Deutschland: Maria Christina Färber

We must break the cycle of killing. The first step is that the victims of violence do not become offenders themselves.

— Maria Christina Färber

A nurse and therapeutic specialist, Sr. Maria Christina Färber (born in 1957) worked with children from broken homes in Germany. In 1999, during the Kosovo War, she moved to the Albanian city of Shkodra, where she helped refugees from Kosovo. After the war she took over Caritas International’s psychological and social care of Albanian families involved in blood feuds. With the reconciliation of hostile clans, counseling mothers, and organizing children’s therapy sessions, Christina does everything possible to help families step out of the vicious circle of violence, revenge, and death.
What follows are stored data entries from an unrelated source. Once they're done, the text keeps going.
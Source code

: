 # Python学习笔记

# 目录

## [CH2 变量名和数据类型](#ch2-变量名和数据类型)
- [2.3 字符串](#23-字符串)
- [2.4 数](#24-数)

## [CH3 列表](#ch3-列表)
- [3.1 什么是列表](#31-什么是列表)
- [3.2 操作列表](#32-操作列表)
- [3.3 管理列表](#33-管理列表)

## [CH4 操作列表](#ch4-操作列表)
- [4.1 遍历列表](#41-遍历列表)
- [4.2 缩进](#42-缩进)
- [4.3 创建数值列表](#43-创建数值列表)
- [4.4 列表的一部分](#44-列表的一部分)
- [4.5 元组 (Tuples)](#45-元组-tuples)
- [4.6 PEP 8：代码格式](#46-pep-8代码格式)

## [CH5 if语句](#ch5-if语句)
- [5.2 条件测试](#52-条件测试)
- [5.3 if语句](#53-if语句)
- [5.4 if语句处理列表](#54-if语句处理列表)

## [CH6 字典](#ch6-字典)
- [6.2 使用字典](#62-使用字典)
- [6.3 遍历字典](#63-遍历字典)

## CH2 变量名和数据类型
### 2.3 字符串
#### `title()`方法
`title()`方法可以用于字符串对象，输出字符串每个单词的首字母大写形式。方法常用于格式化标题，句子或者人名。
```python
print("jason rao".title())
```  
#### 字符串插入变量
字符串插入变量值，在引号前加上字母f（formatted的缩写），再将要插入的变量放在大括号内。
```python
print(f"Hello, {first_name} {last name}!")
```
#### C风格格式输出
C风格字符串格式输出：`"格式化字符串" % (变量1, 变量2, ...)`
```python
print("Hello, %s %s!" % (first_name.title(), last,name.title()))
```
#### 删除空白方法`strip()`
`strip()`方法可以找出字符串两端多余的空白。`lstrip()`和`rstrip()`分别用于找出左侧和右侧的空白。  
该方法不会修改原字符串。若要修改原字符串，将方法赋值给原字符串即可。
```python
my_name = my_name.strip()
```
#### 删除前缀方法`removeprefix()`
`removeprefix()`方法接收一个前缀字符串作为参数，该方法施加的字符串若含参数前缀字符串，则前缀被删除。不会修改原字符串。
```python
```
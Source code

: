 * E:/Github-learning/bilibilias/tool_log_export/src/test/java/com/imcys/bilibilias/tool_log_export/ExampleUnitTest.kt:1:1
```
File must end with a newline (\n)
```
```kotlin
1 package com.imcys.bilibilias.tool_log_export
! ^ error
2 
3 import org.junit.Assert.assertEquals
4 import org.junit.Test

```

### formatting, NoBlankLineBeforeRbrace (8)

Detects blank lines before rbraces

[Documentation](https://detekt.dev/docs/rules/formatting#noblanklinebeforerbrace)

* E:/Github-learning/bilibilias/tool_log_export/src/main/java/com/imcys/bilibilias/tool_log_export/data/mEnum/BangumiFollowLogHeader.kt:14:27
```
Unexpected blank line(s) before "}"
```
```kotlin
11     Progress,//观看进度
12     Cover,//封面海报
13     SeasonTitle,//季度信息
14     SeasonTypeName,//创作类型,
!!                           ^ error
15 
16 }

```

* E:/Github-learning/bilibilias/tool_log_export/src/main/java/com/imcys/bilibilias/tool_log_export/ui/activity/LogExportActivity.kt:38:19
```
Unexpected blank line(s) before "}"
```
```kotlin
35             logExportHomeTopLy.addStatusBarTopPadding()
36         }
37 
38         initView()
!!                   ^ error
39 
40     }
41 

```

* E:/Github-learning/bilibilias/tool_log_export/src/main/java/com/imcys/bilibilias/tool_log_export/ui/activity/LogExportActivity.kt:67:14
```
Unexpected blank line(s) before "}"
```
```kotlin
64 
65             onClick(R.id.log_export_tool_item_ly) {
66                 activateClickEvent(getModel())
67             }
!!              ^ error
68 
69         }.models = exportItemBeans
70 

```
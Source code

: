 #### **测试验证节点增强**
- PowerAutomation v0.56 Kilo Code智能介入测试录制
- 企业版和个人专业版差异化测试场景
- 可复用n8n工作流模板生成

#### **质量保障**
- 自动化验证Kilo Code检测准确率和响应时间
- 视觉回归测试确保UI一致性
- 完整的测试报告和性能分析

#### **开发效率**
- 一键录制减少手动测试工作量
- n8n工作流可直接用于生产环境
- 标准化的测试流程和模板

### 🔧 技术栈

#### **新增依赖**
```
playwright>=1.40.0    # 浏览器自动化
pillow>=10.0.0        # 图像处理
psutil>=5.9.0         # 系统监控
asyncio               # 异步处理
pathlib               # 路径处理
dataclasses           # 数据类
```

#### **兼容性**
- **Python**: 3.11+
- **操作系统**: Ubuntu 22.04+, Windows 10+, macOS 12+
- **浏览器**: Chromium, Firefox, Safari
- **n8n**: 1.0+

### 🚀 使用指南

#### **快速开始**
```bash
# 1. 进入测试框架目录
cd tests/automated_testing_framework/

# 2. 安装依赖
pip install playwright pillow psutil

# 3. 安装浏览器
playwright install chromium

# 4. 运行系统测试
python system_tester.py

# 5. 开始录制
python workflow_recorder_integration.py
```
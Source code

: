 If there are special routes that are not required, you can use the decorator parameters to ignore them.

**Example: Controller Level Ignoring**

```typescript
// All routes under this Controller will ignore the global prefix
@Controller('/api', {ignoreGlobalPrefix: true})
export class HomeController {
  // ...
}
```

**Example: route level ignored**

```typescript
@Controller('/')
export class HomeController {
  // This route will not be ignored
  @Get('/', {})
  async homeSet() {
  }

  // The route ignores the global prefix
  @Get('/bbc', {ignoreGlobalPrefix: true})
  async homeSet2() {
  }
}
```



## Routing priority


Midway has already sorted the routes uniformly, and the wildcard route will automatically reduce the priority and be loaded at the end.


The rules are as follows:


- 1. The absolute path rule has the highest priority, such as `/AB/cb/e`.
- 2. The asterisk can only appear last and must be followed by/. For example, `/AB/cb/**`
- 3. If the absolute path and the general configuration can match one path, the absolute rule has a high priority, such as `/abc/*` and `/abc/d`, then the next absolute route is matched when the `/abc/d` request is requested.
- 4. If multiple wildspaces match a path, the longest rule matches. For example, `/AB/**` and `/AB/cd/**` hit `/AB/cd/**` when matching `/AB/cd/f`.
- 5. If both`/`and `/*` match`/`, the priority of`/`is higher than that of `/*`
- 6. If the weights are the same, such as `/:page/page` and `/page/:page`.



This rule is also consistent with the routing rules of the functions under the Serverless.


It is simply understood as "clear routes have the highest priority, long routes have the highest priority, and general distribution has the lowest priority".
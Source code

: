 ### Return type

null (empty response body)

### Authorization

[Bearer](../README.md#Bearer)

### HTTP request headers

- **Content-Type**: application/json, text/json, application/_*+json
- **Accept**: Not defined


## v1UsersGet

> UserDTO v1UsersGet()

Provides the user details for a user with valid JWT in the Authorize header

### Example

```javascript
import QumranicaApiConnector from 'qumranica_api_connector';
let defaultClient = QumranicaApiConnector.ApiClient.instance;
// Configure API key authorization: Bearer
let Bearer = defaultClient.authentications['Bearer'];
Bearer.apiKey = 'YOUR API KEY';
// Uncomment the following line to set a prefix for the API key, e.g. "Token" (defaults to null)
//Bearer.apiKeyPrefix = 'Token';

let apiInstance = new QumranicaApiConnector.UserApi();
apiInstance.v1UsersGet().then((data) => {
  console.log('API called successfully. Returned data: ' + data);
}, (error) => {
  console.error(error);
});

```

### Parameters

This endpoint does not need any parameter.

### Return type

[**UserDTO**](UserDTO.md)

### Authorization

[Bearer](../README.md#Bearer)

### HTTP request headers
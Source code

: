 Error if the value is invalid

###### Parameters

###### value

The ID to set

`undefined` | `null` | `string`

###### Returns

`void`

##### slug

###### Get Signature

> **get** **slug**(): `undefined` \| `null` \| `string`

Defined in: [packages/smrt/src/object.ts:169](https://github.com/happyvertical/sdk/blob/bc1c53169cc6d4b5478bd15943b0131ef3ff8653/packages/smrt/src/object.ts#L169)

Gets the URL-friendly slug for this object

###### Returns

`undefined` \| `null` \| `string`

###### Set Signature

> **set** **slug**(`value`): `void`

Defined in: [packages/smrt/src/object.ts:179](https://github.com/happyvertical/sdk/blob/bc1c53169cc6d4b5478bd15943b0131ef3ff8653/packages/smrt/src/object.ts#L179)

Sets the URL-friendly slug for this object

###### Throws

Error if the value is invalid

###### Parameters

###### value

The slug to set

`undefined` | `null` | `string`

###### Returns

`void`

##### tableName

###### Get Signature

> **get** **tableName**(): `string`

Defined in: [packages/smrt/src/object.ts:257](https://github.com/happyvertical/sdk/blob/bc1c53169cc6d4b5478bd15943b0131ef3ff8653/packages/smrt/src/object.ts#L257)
Sr. Maria Christina Färber enters homes where curtains are drawn over the windows, women wear black, the children’s laughter has gone silent, and men sit in front of the television with stony faces. Fear reigns in these homes. “There are too many of them in Albania,” she says. In the city of Shkodra with a population of 110,000, more than 500 families live shut up in their own four walls. The reason is the fatal tradition of blood vendetta. “In the name of blood relationships and family honor, vicious circles of murder are set in motion, which escalate more and more,” she explains. As her uncompromising path of nonviolence leads her to the homes of offenders as well as victims, she has won not only friends. From time to time, she also meets with hate. Going as far as death threats. “But with my faith,” she says, “I can stick it out.” For the prevention of violence, a committee of men was gathered discussing the most urgent needs of the population in village meetings. Eventually, the people of Dobrac started to repair their streets, organize refuse disposal. For a long time, Sr. Maria Christina has experienced her chosen home country of Albania as the place of her calling, as only someone with strong spiritual roots can do. That is also why she entered the Catholic order of the "Spirituelle Weggemeinschaft." Every now and then, she spends a few weeks in the community’s Swiss center to draw strength for her life in Dobrac. She is convinced that "without the others, without my religious community, without our Albanian colleagues and everybody who is making one more step towards peace, without so many prayers by so many friends, without so many people constantly helping, without God, I could not achieve anything in this country, nothing at all."